Ce n’est qu’à partir de la quarantaine que Rousseau s’illustre dans le domaine de la pensée philosophique et sociale. Mais son oeuvre est très vite reconnue : il obtient le prix de l’Académie de Dijon pour son premier discours (Discours sur les sciences et les arts, DSA, 1750) pourtant très critique sur la société de son temps. Ses écrits sont aussi très controversés. Ainsi pour Voltaire, le Discours sur l’origine et les fondements de l’inégalité parmi les hommes (1754) est l’oeuvre d’un fou : « On n’a jamais employé tant d’esprit à vouloir nous rendre bêtes ; il prend envie de vouloir marcher à quatre pattes, quand on lit votre ouvrage » (Lettre de Voltaire à Rousseau, 1755). Condamné par la France catholique comme par la Suisse protestante, Rousseau est unanimement perçu comme un esprit subversif. Il fait l’objet de pamphlets et ne doit sa protection qu’à quelques aristocrates éclairés, dont le marquis de Girardin à Ermenonville. La révolution de 1789 lui offre une gloire posthume : Robespierre fait de lui l’un de ses inspirateurs et, en 1794, la Convention transfère ses cendres au Panthéon à Paris.

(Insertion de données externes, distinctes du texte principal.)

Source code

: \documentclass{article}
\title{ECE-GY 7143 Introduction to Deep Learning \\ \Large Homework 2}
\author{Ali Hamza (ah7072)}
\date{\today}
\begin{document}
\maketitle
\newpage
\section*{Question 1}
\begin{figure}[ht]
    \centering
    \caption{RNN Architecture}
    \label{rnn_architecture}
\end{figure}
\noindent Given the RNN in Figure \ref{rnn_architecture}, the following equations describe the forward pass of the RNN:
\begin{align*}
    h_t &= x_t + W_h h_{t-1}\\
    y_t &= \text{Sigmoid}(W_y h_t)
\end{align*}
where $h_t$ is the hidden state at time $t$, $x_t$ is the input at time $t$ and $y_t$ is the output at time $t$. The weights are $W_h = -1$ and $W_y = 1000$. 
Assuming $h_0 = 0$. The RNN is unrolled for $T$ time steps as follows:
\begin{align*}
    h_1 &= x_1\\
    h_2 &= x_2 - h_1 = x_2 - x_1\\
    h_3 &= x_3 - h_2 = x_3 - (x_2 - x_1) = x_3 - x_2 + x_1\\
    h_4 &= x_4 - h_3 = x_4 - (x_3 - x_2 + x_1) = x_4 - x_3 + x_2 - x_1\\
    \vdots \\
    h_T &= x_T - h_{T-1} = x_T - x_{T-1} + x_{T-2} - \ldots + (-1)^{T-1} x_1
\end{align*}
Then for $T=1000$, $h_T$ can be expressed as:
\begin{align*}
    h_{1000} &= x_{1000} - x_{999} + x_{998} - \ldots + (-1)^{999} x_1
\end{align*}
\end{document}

L’influence de Rousseau sur la sociologie est indirecte, car il ne se réclame pas du tout d’une démarche empirique : il ne s’intéresse pas aux faits et aux événements, mais raisonne sur les « principes » et « la nature des choses ». Sa démarche est normative, soucieuse de dégager ce qui doit être. Cependant Rousseau est fondamentalement un penseur de la société, davantage qu’aucun de ses prédécesseurs. Pour lui, le malheur de l’homme mais aussi son salut découlent de la société (Cassirer, 1987 [1932]). Extraordinairement critique, sa vision de la société annonce les théories critiques des XIXe et XXe siècles (Marx notamment). Bien que profondément individualiste dans sa méthode et ses convictions, Rousseau perçoit bien l’épaisseur du social, bien mieux en tout cas que les théoriciens classiques du contrat social (Grotius, Pufendorf, Hobbes [1588-1678], Locke [1632-1704]) qui fondent la société, à travers le contrat, sur un donné psychologique ultime de la nature humaine (les « sentiments moraux »).